Analysts Revise JNJ Price Targets Following Positive Q3 Results

Analysts Adjust Price Targets for Johnson & Johnson
Johnson & Johnson (NYSE: JNJ) reported impressive third-quarter earnings that surpassed expectations, prompting several analysts to reassess their price targets for the stock. The company's adjusted earnings came in at an impressive $2.80 per share, reflecting a year-over-year growth of 15.7%, which beat the consensus estimate of $2.75. This strong performance indicates the ongoing strength and resilience of the healthcare giant.
Strong Sales and Operational Performance
Johnson & Johnson achieved sales of $23.99 billion in the third quarter, marking a 6.8% increase compared to the same period last year. The operational growth was noted at 5.4%, which further underscores the effectiveness of the company’s strategies and product portfolio. Adjusted operational growth also showed a robust figure of 4.4%, indicating the company’s strong operational efficiency.
Fiscal Year Guidance Affirms Stability
Looking ahead, Johnson & Johnson affirmed its adjusted earnings guidance for the fiscal year 2025, projecting earnings between $10.80 and $10.90 per share, aligning closely with the consensus of $10.87. Additionally, the company has revised its sales guidance upward, now expected to fall between $93.5 billion and $93.9 billion, compared to an earlier forecast between $93.2 billion and $93.6 billion against a consensus of $93.44 billion.

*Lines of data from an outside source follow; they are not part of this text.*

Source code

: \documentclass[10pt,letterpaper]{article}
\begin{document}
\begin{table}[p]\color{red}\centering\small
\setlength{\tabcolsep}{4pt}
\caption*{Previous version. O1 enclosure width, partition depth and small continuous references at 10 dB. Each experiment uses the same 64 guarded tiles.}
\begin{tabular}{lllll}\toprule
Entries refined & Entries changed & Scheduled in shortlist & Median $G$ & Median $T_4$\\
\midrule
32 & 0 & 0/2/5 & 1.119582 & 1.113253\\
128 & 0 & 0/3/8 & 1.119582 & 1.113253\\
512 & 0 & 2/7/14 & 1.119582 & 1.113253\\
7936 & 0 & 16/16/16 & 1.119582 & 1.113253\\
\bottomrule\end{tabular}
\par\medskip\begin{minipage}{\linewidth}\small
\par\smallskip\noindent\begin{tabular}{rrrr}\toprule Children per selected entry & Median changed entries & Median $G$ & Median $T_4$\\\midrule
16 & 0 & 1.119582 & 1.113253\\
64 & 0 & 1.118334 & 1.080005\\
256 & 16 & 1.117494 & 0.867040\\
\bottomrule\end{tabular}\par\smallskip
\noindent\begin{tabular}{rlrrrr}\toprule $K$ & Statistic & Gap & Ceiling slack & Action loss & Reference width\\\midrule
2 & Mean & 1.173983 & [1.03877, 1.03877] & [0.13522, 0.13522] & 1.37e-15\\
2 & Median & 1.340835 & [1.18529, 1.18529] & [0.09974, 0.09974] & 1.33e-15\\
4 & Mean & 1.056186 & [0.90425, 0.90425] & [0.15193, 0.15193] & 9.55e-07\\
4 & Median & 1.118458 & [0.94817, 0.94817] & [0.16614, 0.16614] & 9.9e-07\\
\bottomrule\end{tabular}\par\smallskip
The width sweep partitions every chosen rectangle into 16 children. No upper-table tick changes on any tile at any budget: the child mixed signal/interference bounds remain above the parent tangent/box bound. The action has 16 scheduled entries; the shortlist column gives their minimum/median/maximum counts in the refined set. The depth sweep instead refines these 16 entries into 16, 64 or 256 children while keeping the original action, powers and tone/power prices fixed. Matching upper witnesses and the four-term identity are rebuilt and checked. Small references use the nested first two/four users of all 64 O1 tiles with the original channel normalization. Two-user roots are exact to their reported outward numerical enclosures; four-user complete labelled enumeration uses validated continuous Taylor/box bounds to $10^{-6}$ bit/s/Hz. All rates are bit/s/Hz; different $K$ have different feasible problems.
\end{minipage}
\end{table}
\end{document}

Strategic Business Separation
A significant announcement from Johnson & Johnson was the decision to separate its Orthopedics business. This strategic move is intended to enhance operational focus and foster growth within its core sectors. By spinning off this division, Johnson & Johnson aims to concentrate on its pharmaceutical and medical device segments, which are seen as key drivers of future growth.
Market Reaction to Earnings Report
Despite the positive earnings report, Johnson & Johnson shares experienced a slight decline of 0.2%, closing at $190.48. This minor dip does not overshadow the strong financial results and the positive outlook presented to investors.
Analyst Consensus and Adjustments
In response to the favorable third-quarter results, several analysts have modified their price targets for Johnson & Johnson:
- B of A Securities analyst Tim Anderson maintained a Neutral rating and raised the price target from $198 to $204.
- Morgan Stanley analyst Terence Flynn upheld an Equal-Weight rating, increasing the price target from $178 to $190.
- Raymond James analyst Jayson Bedford gave an Outperform rating and increased the price target from $174 to $209.
- Stifel analyst Rick Wise kept a Hold rating, raising the target from $165 to $190.
- Citigroup analyst Joanne Wuensch maintained a Buy rating, lifting the price target from $213 to $215.
Looking Ahead for Johnson & Johnson
Considering the recent trends and the revisions from various financial institutions, Johnson & Johnson appears well-poised for continued growth. Investing in JNJ stock might be appealing to many considering its recent performance and the optimism surrounding its future prospects.
Analysts’ Perspectives
As analysts weigh in on the market dynamics and Johnson & Johnson's strategies, it becomes clear that the company is adapting to challenges while fostering growth. The separation of its Orthopedics business could lead to innovative solutions and renewed focus on emerging markets and technologies in healthcare.
Frequently Asked Questions
What were Johnson & Johnson's Q3 earnings per share?
Johnson & Johnson reported adjusted earnings of $2.80 per share for the third quarter.
How much did Johnson & Johnson's sales increase in Q3?
The company's sales increased by 6.8% year over year, totaling $23.99 billion.
What is Johnson & Johnson's guidance for fiscal year 2025?
The company affirmed guidance of adjusted earnings between $10.80 and $10.90 per share for fiscal year 2025.
Which analysts raised their price targets for Johnson & Johnson?
Analysts from B of A, Morgan Stanley, Raymond James, Stifel, and Citigroup have all adjusted their price targets following the earnings report.
What strategic move is Johnson & Johnson planning?
The company plans to separate its Orthopedics business to enhance operational focus and growth in its core areas.